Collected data
== Segment start ==
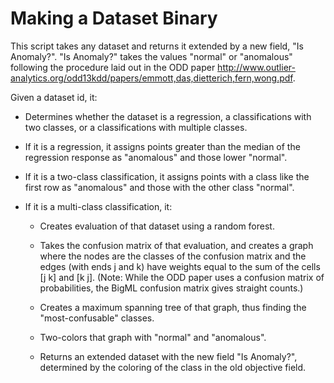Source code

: # Making a Dataset Binary

This script takes any dataset and returns it extended by a new field,
"Is Anomaly?". "Is Anomaly?" takes the values "normal" or "anomalous" following
the procedure laid out in the ODD paper
http://www.outlier-analytics.org/odd13kdd/papers/emmott,das,dietterich,fern,wong.pdf.

Given a dataset id, it:

- Determines whether the dataset is a regression, a classifications
  with two classes, or a classifications with multiple classes.

- If it is a regression, it assigns points greater than the median of
  the regression response as "anomalous" and those lower "normal".

- If it is a two-class classification, it assigns points with a class
  like the first row as "anomalous" and those with the other class
  "normal".

- If it is a multi-class classification, it:

  - Creates evaluation of that dataset using a random forest.  

  - Takes the confusion matrix of that evaluation, and creates a graph
    where the nodes are the classes of the confusion matrix and the
    edges (with ends j and k) have weights equal to the sum of the
    cells [j k] and [k j]. (Note: While the ODD paper uses a confusion
    matrix of probabilities, the BigML confusion matrix gives straight
    counts.)

  - Creates a maximum spanning tree of that graph, thus finding the
    "most-confusable" classes.

  - Two-colors that graph with "normal" and "anomalous".

  - Returns an extended dataset with the new field "Is Anomaly?",
    determined by the coloring of the class in the old objective
    field.
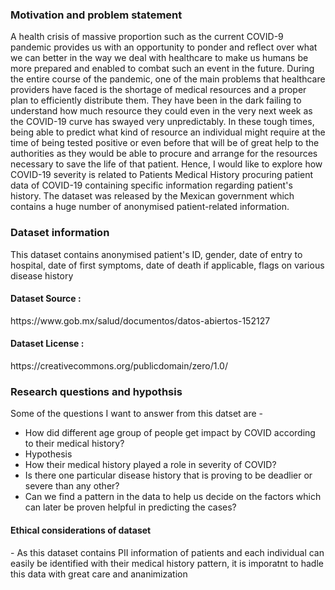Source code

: <h3> Motivation and problem statement</h3>
A health crisis of massive proportion such as the current COVID-9 pandemic provides us with an opportunity to ponder and reflect over what we can better in the way we deal with healthcare to make us humans be more prepared and enabled to combat such an event in the future.
During the entire course of the pandemic, one of the main problems that healthcare providers have faced is the shortage of medical resources and a proper plan to efficiently distribute them.
They have been in the dark failing to understand how much resource they could even in the very next week as the COVID-19 curve has swayed very unpredictably. In these tough times, being able to predict what kind of resource an individual might require at the time of being tested positive or even before that will be of great help to the authorities as they would be able to procure and arrange for the resources necessary to save the life of that patient. Hence, I would like to explore how COVID-19 severity is related to Patients Medical History procuring patient data of COVID-19 containing specific information regarding patient's history. The dataset was released by the Mexican government which contains a huge number of anonymised patient-related information.

<h3> Dataset information</h3> 
This dataset contains anonymised patient's ID, gender, date of entry to hospital, date of first symptoms, date of death if applicable, flags on various disease history
<h4>Dataset Source :</h4>https://www.gob.mx/salud/documentos/datos-abiertos-152127 
<h4>Dataset License :</h4>https://creativecommons.org/publicdomain/zero/1.0/ 

<h3> Research questions and hypothsis </h3>

Some of the questions I want to answer from this datset are - 
<ul>
<li>How did different age group of people get impact by COVID according to their medical history?</li>
  <li> Hypothesis </li>
<li>How their medical history played a role in severity of COVID?</li>
<li>Is there one particular disease history that is proving to be deadlier or severe than any other?</li>
<li>Can we find a pattern in the data to help us decide on the factors which can later be proven helpful in predicting the cases?</li>
</ul>


<h4>Ethical considerations of dataset</h4> - As this dataset contains PII information of patients and each individual can easily be identified with their medical history pattern, it is imporatnt to hadle this data with great care and ananimization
== Segment end ==
**Task brief:** All lines with the word "other" need to be copied from the data above.

**Exercise answer:**
  like the first row as "anomalous" and those with the other class
<li>Is there one particular disease history that is proving to be deadlier or severe than any other?</li>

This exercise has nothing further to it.